今、活況を呈している数少ないカテゴリー「プレミアムビール」。
価格を高めに設定した高付加価値の「プレミアムビール」。サントリー「ザ・プレミアム・モルツ」が主導し、サッポロ「ヱビスビール」が鎮座するこの市場に、昨年からアサヒビール、今年はキリンビールが新たに参入し、ギフトを中心に苛烈な販売競争が始まっている。
ただ、一様に“プレミアム”を名乗ってはいても、各社が持つバックグラウンドはおのおの異なる。大手4社の営業マンたちの奮闘ぶりを主眼にその違いをレポートする。

売れ行きを決める天気、人気、景気

「進化というのは、環境の変化に常に最適化し、生き残っていくこと」という小路。発売28年目にして初めてスーパードライの中身に手を入れた。「お客様やチャネルの変化に、常にスーパードライを最適化していけばいい」。
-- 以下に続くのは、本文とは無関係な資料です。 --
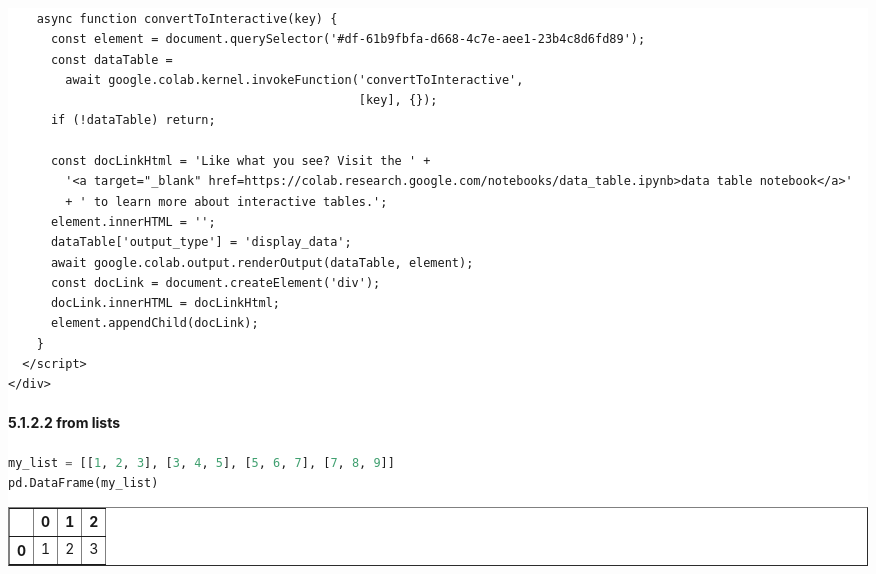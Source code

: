         async function convertToInteractive(key) {
          const element = document.querySelector('#df-61b9fbfa-d668-4c7e-aee1-23b4c8d6fd89');
          const dataTable =
            await google.colab.kernel.invokeFunction('convertToInteractive',
                                                     [key], {});
          if (!dataTable) return;

          const docLinkHtml = 'Like what you see? Visit the ' +
            '<a target="_blank" href=https://colab.research.google.com/notebooks/data_table.ipynb>data table notebook</a>'
            + ' to learn more about interactive tables.';
          element.innerHTML = '';
          dataTable['output_type'] = 'display_data';
          await google.colab.output.renderOutput(dataTable, element);
          const docLink = document.createElement('div');
          docLink.innerHTML = docLinkHtml;
          element.appendChild(docLink);
        }
      </script>
    </div>
  </div>




#### 5.1.2.2 from lists


```python
my_list = [[1, 2, 3], [3, 4, 5], [5, 6, 7], [7, 8, 9]]
pd.DataFrame(my_list)
```





  <div id="df-dc5baa39-1715-4bfe-874c-598360a5d089">
    <div class="colab-df-container">
      <div>
<style scoped>
    .dataframe tbody tr th:only-of-type {
        vertical-align: middle;
    }

    .dataframe tbody tr th {
        vertical-align: top;
    }

    .dataframe thead th {
        text-align: right;
    }
</style>
<table border="1" class="dataframe">
  <thead>
    <tr style="text-align: right;">
      <th></th>
      <th>0</th>
      <th>1</th>
      <th>2</th>
    </tr>
  </thead>
  <tbody>
    <tr>
      <th>0</th>
      <td>1</td>
      <td>2</td>
      <td>3</td>
    </tr>
    <tr>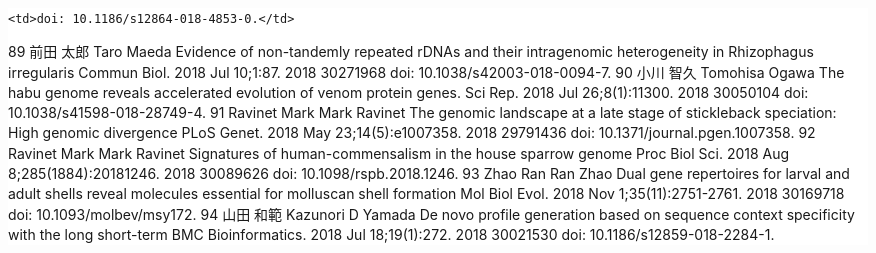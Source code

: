     <td>doi: 10.1186/s12864-018-4853-0.</td>
</tr>
<tr>
    <td>89</td>
    <td>前田 太郎</td>
    <td>Taro Maeda</td>
    <td>Evidence of non-tandemly repeated rDNAs and their intragenomic heterogeneity in Rhizophagus irregularis</td>
    <td>Commun Biol. 2018 Jul 10;1:87.</td>
    <td>2018</td>
    <td>30271968</td>
    <td>doi: 10.1038/s42003-018-0094-7.</td>
</tr>
<tr>
    <td>90</td>
    <td>小川 智久</td>
    <td>Tomohisa Ogawa</td>
    <td>The habu genome reveals accelerated evolution of venom protein genes.</td>
    <td>Sci Rep. 2018 Jul 26;8(1):11300.</td>
    <td>2018</td>
    <td>30050104</td>
    <td>doi: 10.1038/s41598-018-28749-4.</td>
</tr>
<tr>
    <td>91</td>
    <td>Ravinet Mark</td>
    <td>Mark Ravinet</td>
    <td>The genomic landscape at a late stage of stickleback speciation: High genomic divergence</td>
    <td>PLoS Genet. 2018 May 23;14(5):e1007358. </td>
    <td>2018</td>
    <td>29791436</td>
    <td>doi: 10.1371/journal.pgen.1007358.</td>
</tr>
<tr>
    <td>92</td>
    <td>Ravinet Mark</td>
    <td>Mark Ravinet</td>
    <td>Signatures of human-commensalism in the house sparrow genome</td>
    <td>Proc Biol Sci. 2018 Aug 8;285(1884):20181246. </td>
    <td>2018</td>
    <td>30089626</td>
    <td>doi: 10.1098/rspb.2018.1246.</td>
</tr>
<tr>
    <td>93</td>
    <td>Zhao Ran</td>
    <td>Ran Zhao</td>
    <td>Dual gene repertoires for larval and adult shells reveal molecules essential for molluscan shell formation</td>
    <td>Mol Biol Evol. 2018 Nov 1;35(11):2751-2761. </td>
    <td>2018</td>
    <td>30169718</td>
    <td>doi: 10.1093/molbev/msy172.</td>
</tr>
<tr>
    <td>94</td>
    <td>山田 和範</td>
    <td>Kazunori D Yamada</td>
    <td>De novo profile generation based on sequence context specificity with the long short-term</td>
    <td>BMC Bioinformatics. 2018 Jul 18;19(1):272. </td>
    <td>2018</td>
    <td>30021530</td>
    <td>doi: 10.1186/s12859-018-2284-1.</td>
</tr>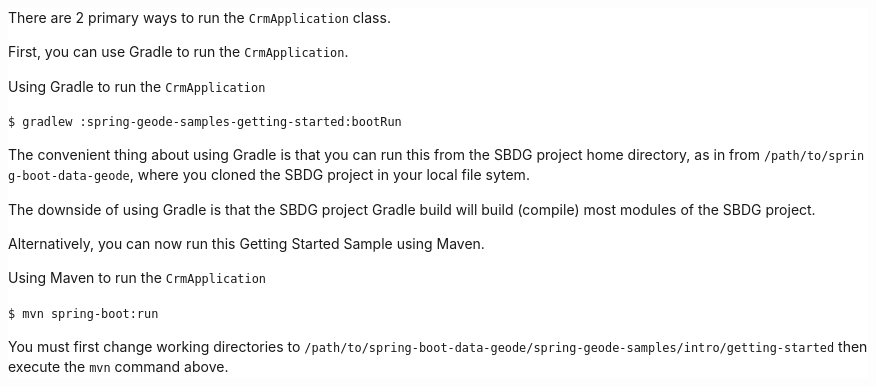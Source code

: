 



There are 2 primary ways to run the `CrmApplication` class.





First, you can use Gradle to run the `CrmApplication`.







Using Gradle to run the `CrmApplication`





``` highlight
$ gradlew :spring-geode-samples-getting-started:bootRun
```







The convenient thing about using Gradle is that you can run this from
the SBDG project home directory, as in from
`/path/to/spring-boot-data-geode`, where you cloned the SBDG project in
your local file sytem.





The downside of using Gradle is that the SBDG project Gradle build will
build (compile) most modules of the SBDG project.





Alternatively, you can now run this Getting Started Sample using Maven.







Using Maven to run the `CrmApplication`





``` highlight
$ mvn spring-boot:run
```







You must first change working directories to
`/path/to/spring-boot-data-geode/spring-geode-samples/intro/getting-started`
then execute the `mvn` command above.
さて、最後に登場するのは王者・アサヒビールである。1~6月のビール系飲料のシェア、5年連続トップ。ビールに限ればシェアは約50%と断トツの強さを誇る(キリンは約25%)。主力は無論「スーパードライ」である。

そしてアサヒは昨年、このスーパードライのプレミアム版として、ギフト限定の「ドライプレミアム(ドライP)」を投入。今年2月から通年販売に切り替えて、サントリーのプレモルが牽引してきたプレミアム市場に真っ向勝負を挑んでいる。

米国のクラフトビールでよく使われるというアマリロホップや、スカイゴールデン種・サチホゴールデン種といった国産の「ゴールデン麦芽」の使用、さらに「ひと手間かけた贅沢醸造」をアピールするドライP。昨年はギフト販売のみで21万ケース。今年の上期はすでに225万ケースを売り、中元ギフトは6月の計画に対する前年比で116.9%と絶好調の売れ行きを見せる。アサヒグループホールディングス(HD)小路明善社長が言う。

「一般にビールの売れ行きは天気、人気、景気の3つで決まると言われています。では人気とは何かといえばブランド力。車のように機能性が重要な商品に比べると、嗜好品のビールはどうしてもブランド力の影響が大きい。私は、この人気と景気を徹底的に分析してからプレミアム市場に参入しないと、絶対に成功できないと考えたのです」

そもそもプレミアムと名乗り、相応の価格をつけるからには、ビールそのものの高いスペックは必須だろう。ドライPのスペックを覗いてみると、他の3社のプレミアムビールはすべて麦芽100%であり、プレミアム=麦芽100%がほぼデファクトスタンダードといえそうだ。だが、ドライPは、スーパードライと同じキレを出すべく副原料を使っている。

「そこは否定はしませんが、お客様が麦芽100%か否かでビールを選んでいるかといえばそんなことはない。もしそうなら、初年度からドライPがあれだけご支持を得るはずがありません」

無論、スペックが必ずしも売り上げに直結するとは限らない。そこから人気という不確定な要素が視野に入ってくる。

「ビールの味は酵母によってまったく変わりますが、ドライPにはスーパードライと同じ318号酵母を使っています。スーパードライのブランド力を使えば、間違いなく人気が出ると考えたのです。だって、スーパードライのプレミアムが出たといえば、誰だって一度は飲んでみようと思うでしょう」

小路はそう断じる。しかし、スーパードライをベースにしたドライPを併売すれば、ドライとドライPの間でカニバリ(共食い)を起こす危険が生じるのでは?

「実は今年、5年がかりで優良な酵母のみを抽出する技術を開発し、スーパードライの物性価値を上げたのです。スーパードライは発売28年目に入りましたが、味に手をつけたのは今回が初めて。今販売しているスーパードライは進化バージョンなのです。我々はスーパードライを進化させつつ、ドライPの通年販売に踏み切りました」

この戦略によって、カニバリを最小限に抑えることに成功した、と小路は言い切る。